What about Cowboy Magic? I have some stuff around here from this summer, from showing horses. It is very slick, but works well!


----------



## vrocco1 (Feb 25, 2006)

Kimm said:


> Mane and Tail?


That's it! For the life of me, I could not remember it, and it was driving me crazy. Thanks!

(It's no fun to get old and forgetful)


----------



## Ash (Sep 11, 2007)

CreekviewGoldens said:


> What about Cowboy Magic? I have some stuff around here from this summer, from showing horses. It is very slick, but works well!


And it smells AMAZING. Love it love it love it!


----------



## Pointgold (Jun 6, 2007)

Please know that these products contain silicone, which coats the hair shaft (this is what makes the floor slippery when the dog has been laying there). This does make the coat feel soft and silky, but it is actually the silicone itself that you are feeling. Repeated use of these products will dry the hair and eventually cause breakage. (The Stuff is another of these products, sold both in a concentrated for and ready to use). Even if the packaging does not instruct you to, I recommend diluting it. I also recommend period breaks from the use of these products, at which time I condition bathe and condition the coat frequently.
And just as an FYI, the Golden coat should not be too soft and silky - this compromises the water repellency, which is required by the Standard:

_*Coat *_-- Dense and water repellent with good undercoat. Outer coat firm and resilient, neither coarse nor silky, lying close to body; may be straight or wavy.


----------



## vrocco1 (Feb 25, 2006)

Pointgold said:


> Please know that these products contain silicone, which coats the hair shaft (this is what makes the floor slippery when the dog has been laying there). This does make the coat feel soft and silky, but it is actually the silicone itself that you are feeling. Repeated use of these products will dry the hair and eventually cause breakage. (The Stuff is another of these products, sold both in a concentrated for and ready to use). Even if the packaging does not instruct you to, I recommend diluting it. I also recommend period breaks from the use of these products, at which time I condition bathe and condition the coat frequently.
> And just as an FYI, the Golden coat should not be too soft and silky - this compromises the water repellency, which is required by the Standard:
> 
> _*Coat *_-- Dense and water repellent with good undercoat. Outer coat firm and resilient, neither coarse nor silky, lying close to body; may be straight or wavy.
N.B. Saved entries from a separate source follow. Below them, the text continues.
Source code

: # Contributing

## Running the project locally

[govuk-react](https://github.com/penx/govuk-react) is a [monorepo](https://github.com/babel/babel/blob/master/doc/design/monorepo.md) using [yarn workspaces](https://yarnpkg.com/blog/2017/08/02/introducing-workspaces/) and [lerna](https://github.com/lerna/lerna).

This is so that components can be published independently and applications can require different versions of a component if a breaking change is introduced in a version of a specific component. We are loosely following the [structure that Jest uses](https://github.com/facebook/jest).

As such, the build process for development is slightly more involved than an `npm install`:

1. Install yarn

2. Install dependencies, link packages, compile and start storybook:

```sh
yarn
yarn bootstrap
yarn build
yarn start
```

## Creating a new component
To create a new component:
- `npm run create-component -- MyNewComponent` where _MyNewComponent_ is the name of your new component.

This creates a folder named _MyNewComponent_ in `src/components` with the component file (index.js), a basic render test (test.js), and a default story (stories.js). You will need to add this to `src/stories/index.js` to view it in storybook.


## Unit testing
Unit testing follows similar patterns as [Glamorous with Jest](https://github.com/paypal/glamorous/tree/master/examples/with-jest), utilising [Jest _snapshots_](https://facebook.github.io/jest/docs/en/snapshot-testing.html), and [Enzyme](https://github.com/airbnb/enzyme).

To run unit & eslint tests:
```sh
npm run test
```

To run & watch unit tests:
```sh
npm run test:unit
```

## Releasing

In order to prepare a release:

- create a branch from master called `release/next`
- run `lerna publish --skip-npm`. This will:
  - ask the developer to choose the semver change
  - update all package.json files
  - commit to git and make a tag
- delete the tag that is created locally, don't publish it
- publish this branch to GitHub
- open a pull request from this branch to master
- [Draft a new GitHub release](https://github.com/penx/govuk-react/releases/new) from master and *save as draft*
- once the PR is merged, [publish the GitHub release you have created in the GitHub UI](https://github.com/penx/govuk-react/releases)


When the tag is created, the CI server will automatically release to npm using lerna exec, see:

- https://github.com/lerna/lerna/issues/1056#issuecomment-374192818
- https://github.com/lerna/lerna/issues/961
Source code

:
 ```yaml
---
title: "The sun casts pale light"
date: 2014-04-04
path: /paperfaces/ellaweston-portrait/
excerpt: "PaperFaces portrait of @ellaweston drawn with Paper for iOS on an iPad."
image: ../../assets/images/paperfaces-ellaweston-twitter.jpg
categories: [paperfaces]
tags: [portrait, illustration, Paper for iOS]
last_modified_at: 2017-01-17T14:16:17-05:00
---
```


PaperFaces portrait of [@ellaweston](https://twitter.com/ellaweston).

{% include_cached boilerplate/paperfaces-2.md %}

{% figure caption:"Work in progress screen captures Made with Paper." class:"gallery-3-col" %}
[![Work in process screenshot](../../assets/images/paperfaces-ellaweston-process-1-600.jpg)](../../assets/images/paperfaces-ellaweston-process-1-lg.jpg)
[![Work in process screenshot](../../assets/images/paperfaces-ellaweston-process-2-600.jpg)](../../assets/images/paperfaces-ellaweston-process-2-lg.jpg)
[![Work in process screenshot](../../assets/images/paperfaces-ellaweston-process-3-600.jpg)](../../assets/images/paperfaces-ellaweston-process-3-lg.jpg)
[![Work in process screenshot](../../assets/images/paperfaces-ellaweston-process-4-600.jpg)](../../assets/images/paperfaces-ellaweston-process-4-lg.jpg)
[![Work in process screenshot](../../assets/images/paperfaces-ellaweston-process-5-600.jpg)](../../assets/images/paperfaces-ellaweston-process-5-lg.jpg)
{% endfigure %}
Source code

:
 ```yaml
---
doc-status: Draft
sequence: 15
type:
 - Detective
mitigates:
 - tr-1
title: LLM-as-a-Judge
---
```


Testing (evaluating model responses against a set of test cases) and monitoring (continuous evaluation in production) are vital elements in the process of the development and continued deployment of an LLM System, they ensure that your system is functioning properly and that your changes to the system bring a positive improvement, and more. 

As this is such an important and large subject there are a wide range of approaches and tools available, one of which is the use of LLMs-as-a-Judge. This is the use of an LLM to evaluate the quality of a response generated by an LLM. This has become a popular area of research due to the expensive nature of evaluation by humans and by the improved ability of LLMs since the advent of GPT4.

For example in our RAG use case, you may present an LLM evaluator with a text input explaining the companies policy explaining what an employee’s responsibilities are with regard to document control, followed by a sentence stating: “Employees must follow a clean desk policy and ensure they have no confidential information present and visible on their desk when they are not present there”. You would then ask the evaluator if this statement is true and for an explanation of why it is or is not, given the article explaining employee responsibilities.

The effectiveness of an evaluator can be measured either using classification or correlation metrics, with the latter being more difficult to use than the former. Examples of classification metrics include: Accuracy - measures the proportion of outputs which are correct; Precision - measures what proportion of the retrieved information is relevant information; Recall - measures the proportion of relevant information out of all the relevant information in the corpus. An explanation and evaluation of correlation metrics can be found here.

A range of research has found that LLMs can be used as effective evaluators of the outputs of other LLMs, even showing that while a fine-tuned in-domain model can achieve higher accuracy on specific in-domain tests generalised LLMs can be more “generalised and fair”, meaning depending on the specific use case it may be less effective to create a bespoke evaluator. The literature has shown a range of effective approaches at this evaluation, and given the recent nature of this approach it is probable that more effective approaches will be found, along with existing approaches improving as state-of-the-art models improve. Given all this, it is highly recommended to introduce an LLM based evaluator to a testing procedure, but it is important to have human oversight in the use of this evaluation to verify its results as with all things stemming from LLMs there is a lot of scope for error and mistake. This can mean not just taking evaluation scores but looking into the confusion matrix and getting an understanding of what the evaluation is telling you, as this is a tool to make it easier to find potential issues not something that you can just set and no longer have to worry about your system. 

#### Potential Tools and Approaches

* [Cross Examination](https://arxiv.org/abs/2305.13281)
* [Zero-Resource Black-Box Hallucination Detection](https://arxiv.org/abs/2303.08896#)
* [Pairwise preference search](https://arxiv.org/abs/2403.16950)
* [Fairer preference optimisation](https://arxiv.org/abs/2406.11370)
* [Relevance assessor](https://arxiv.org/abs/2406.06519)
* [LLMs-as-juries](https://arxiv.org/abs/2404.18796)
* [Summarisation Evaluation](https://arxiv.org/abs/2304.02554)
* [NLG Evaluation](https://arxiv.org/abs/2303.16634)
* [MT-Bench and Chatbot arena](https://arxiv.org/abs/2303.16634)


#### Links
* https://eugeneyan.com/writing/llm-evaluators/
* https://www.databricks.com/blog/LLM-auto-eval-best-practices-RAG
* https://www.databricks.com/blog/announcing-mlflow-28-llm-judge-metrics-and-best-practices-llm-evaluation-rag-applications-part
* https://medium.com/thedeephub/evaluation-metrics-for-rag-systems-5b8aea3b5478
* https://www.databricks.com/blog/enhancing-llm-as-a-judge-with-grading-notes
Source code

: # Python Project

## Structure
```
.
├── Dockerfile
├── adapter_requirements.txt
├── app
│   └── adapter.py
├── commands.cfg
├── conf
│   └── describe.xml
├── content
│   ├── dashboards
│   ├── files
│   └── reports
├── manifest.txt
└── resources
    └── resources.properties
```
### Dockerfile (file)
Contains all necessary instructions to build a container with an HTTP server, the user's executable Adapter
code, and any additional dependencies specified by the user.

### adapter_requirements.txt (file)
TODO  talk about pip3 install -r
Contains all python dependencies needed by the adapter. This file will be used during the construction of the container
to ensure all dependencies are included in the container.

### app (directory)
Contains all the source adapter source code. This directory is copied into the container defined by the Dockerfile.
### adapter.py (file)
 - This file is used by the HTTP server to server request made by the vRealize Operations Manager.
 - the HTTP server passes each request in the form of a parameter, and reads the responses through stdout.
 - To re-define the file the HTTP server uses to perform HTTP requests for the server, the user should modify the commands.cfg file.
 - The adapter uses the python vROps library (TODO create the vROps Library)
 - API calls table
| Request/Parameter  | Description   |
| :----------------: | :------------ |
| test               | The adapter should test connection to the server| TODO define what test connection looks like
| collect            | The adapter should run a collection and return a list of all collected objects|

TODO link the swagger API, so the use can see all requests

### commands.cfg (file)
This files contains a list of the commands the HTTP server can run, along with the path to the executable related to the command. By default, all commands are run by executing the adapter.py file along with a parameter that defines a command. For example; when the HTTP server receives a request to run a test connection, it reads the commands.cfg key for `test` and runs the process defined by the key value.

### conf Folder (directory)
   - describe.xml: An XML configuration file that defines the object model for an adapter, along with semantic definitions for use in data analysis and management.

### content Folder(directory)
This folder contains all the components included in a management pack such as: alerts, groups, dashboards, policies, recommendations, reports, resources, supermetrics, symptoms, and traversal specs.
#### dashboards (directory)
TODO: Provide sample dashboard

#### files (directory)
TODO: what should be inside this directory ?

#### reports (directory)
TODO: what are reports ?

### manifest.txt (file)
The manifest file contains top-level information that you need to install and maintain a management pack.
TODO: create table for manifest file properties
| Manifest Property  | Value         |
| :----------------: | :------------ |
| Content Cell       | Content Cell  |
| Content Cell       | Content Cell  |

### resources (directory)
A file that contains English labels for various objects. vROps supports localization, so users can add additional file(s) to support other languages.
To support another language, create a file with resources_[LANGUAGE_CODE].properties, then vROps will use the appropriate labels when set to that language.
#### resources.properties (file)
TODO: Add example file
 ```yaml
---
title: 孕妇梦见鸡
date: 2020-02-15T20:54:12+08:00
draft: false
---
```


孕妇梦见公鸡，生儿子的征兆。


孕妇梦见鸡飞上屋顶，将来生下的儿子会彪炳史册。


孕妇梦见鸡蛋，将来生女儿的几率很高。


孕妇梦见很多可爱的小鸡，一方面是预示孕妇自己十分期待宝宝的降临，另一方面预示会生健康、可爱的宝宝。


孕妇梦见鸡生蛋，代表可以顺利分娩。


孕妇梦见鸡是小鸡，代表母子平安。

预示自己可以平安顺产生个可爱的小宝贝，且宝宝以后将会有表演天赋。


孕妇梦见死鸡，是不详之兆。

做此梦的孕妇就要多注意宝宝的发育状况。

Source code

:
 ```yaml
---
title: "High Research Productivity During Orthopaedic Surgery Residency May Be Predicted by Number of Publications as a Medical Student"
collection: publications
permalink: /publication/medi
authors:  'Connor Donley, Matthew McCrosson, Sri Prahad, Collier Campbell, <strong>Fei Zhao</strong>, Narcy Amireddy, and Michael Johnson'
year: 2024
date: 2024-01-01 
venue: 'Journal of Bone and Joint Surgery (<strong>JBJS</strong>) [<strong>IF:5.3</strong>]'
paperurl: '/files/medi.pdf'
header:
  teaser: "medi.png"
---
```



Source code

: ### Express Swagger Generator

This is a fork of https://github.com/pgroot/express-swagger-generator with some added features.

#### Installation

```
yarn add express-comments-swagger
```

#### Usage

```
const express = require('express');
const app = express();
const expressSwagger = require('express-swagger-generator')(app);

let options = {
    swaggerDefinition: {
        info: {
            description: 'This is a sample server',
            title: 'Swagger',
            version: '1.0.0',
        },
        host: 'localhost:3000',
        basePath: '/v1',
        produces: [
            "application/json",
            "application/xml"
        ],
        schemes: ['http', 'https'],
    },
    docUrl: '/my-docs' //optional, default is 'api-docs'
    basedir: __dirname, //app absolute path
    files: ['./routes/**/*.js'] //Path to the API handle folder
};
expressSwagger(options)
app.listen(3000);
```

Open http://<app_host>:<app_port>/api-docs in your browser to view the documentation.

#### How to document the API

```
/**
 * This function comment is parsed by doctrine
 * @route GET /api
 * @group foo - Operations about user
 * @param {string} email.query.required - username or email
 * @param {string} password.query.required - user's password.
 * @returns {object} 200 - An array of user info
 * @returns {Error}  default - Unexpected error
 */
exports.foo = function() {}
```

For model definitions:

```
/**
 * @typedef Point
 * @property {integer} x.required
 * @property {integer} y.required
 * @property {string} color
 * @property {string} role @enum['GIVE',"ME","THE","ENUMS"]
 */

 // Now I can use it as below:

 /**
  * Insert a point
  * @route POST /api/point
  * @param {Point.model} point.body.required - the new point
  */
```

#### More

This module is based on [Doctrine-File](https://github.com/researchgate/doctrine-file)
That is good to know. My competitors here in the mid-Atlantic swear by Mane and Tail. I hope it does ruin coats, as they use it all the time.  (just kidding)


----------



## Lestorm (Feb 25, 2007)

Magic Cowboy is another useful product to use on dogs.


----------



## Lestorm (Feb 25, 2007)

ooops! I didnt read all the thread.......again!


----------



## nrhareiner (Feb 27, 2007)

Keep in mind that products made for horse are very heavy and are not good for dogs or really humans either. It will put a heavy waighed down feeling to the hair and will build up over time. When I use show shien on my horses it gets washed off when I get them home or at the end of the classes for that day. I do not leave it in.

Main and Tail is a good product but again it is heavy an will build up over time especially the conditioner. However Horse hair is very differnt and can handle what the product is putting on.

Cowboy Majic is the best of the products but again that is for horses not dogs or human. If used on ocation and with other products inbetween it would be a bit better but I never use any of my horse products on my dogs.

Heidi


----------



## Pointgold (Jun 6, 2007)

nrhareiner is correct. If you really feel you need to use a product like this, go for The Stuff, and I'd buy the concentrate - not only will it save money in the long run, but you can really dilute it down, thereby lessening coat damage. As I said in my previous post, washing it completely out, and following with a good condition and a rest from the useage, is essential if you want to save coat over time.

And Vern - here's a tip... when fellow competitors comment on Jesse's beeyootiful coat, tell them this "Okay, because I like you, I'm going to share our secret - but ONLY if you promise not to tell anyone else". (A sure fired way in the dog show world to make sure it is spread coast to coast in something like the speed of light... :listen: ) "We use Elmer's Glue, diluted /2 and half with a can of Milwaukee's Best (_REALLY _brings out the color)." :satan:


----------



## vrocco1 (Feb 25, 2006)

You mean that does not work?


----------



## Pointgold (Jun 6, 2007)

vrocco1 said:


> You mean that does not work?


Depends on the desired result.


----------



## DelmarvaGold (Mar 7, 2006)

nrhareiner said:


> Keep in mind that products made for horse are very heavy and are not good for dogs or really humans either. It will put a heavy waighed down feeling to the hair and will build up over time. When I use show shien on my horses it gets washed off when I get them home or at the end of the classes for that day. I do not leave it in.
> 
> Main and Tail is a good product but again it is heavy an will build up over time especially the conditioner. However Horse hair is very differnt and can handle what the product is putting on.
> 
> ...


Years ago I used Mane N Tail with outstanding results. I rubbed the conditioner in the coat every single day and left it there. By spring she had a gorgeous coat. You do, however, have to bath several times to remove the product. This advice was given to me by a top breeder on the east coast. To this day she still uses the Mane N Tail. I have since moved on to other products


----------



## Pointgold (Jun 6, 2007)

DelmarvaGold said:


> This advice was given to me by a top breeder on the east coast. To this day she still uses the Mane N Tail. I have since moved on to other products


Elmer's Glue and beer, as rumor has it...


----------